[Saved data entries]
*** Begin section ***

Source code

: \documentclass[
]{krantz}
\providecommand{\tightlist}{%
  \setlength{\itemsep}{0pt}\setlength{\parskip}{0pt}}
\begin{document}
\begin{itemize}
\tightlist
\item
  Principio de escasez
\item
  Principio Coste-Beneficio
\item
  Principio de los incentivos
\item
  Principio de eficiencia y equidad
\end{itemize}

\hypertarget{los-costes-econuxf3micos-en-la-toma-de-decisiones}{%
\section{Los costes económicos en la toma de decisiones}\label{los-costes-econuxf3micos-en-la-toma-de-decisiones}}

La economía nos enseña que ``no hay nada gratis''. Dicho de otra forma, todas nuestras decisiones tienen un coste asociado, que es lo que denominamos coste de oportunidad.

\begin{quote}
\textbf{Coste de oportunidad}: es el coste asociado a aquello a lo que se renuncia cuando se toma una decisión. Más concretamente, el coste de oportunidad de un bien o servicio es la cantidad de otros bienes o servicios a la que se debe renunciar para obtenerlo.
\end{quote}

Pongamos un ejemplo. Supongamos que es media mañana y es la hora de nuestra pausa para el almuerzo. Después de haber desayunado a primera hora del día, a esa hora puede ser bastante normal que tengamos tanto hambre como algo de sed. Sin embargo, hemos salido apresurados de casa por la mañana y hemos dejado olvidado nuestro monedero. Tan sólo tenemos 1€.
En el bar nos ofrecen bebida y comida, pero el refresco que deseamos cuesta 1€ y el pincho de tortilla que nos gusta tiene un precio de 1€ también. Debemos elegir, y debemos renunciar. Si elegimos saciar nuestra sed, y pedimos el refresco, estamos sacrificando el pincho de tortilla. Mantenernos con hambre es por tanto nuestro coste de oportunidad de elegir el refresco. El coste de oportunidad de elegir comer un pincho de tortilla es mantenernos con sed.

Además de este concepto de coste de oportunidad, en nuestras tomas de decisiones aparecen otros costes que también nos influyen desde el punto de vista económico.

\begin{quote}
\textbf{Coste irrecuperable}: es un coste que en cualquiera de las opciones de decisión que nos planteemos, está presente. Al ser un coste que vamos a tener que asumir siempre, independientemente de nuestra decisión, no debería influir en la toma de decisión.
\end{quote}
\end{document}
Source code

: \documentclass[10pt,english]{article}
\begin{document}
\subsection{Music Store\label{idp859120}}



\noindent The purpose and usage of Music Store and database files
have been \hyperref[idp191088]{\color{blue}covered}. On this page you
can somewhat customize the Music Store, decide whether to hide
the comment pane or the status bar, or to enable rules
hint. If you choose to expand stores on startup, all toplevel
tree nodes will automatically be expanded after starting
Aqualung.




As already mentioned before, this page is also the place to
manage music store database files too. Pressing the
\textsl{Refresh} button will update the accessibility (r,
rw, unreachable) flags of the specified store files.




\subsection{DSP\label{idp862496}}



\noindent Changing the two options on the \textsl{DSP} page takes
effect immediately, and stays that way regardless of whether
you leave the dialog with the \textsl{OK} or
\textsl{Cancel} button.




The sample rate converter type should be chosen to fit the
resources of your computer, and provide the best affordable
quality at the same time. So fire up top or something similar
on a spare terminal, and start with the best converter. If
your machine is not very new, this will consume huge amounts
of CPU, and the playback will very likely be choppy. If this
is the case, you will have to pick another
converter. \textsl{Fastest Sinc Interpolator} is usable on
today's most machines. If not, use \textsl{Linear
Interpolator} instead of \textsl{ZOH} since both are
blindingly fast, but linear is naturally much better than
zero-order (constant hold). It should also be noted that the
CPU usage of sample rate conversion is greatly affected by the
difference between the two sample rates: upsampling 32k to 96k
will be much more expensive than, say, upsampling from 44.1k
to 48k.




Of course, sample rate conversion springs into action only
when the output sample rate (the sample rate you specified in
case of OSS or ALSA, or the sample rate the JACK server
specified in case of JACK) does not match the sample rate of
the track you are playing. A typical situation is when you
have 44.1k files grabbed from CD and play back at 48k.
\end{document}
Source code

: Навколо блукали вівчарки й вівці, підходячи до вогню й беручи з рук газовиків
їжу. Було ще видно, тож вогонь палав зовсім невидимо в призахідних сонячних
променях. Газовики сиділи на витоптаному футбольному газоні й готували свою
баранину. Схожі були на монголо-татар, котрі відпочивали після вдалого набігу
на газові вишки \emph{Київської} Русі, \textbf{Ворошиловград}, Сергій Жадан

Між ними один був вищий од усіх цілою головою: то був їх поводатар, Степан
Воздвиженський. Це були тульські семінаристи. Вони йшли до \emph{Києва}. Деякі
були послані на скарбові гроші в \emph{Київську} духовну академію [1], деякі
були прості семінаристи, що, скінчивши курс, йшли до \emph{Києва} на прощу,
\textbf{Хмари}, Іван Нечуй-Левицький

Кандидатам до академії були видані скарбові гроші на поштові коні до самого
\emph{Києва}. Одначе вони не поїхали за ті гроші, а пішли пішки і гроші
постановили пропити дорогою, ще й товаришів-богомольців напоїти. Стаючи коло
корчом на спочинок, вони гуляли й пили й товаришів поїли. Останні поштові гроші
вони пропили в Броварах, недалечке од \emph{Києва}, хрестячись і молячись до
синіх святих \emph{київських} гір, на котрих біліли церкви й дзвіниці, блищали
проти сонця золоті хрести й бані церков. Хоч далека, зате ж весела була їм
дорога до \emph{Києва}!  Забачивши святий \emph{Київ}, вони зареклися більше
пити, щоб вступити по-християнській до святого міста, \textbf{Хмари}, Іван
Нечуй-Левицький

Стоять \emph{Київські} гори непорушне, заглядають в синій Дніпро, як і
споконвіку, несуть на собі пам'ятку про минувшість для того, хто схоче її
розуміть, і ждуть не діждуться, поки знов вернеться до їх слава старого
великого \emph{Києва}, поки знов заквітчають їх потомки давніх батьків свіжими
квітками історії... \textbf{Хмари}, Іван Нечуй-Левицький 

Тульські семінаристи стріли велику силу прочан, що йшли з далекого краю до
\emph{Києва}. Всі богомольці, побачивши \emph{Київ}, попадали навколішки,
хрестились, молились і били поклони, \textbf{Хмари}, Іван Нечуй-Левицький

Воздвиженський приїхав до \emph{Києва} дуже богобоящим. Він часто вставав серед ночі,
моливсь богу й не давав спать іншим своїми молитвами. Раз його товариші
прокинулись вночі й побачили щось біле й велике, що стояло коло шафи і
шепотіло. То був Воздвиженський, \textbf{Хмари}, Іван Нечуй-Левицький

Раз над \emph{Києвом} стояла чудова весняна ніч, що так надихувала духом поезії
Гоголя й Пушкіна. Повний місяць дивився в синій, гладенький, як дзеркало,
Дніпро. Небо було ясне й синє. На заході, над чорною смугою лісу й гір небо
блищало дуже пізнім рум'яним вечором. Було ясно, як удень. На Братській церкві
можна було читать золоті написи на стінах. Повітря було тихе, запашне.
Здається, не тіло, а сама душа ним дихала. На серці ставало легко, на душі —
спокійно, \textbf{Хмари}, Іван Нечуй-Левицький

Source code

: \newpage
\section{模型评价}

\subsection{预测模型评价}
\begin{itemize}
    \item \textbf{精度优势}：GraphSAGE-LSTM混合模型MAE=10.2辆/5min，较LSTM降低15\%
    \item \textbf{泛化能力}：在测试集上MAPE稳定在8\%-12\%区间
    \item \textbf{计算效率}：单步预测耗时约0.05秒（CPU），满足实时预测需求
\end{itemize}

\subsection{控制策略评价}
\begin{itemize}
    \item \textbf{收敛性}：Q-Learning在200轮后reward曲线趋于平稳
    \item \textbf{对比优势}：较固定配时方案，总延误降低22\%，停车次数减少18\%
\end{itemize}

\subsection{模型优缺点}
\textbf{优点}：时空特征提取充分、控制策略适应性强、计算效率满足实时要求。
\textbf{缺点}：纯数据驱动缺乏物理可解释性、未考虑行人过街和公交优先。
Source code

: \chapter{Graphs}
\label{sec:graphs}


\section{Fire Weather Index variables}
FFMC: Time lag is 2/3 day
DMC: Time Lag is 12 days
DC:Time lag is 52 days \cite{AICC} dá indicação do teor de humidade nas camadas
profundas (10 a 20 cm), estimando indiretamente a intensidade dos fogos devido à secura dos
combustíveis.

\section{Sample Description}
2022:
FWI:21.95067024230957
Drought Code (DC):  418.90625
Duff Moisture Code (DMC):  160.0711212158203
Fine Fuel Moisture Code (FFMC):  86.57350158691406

*** End section ***

* _Brief_: Go through the records above and return each line in which the word "семінаристи" occurs.

* _Solved exercise_:
Воздвиженський. Це були тульські семінаристи. Вони йшли до \emph{Києва}. Деякі
були прості семінаристи, що, скінчивши курс, йшли до \emph{Києва} на прощу,
Тульські семінаристи стріли велику силу прочан, що йшли з далекого краю до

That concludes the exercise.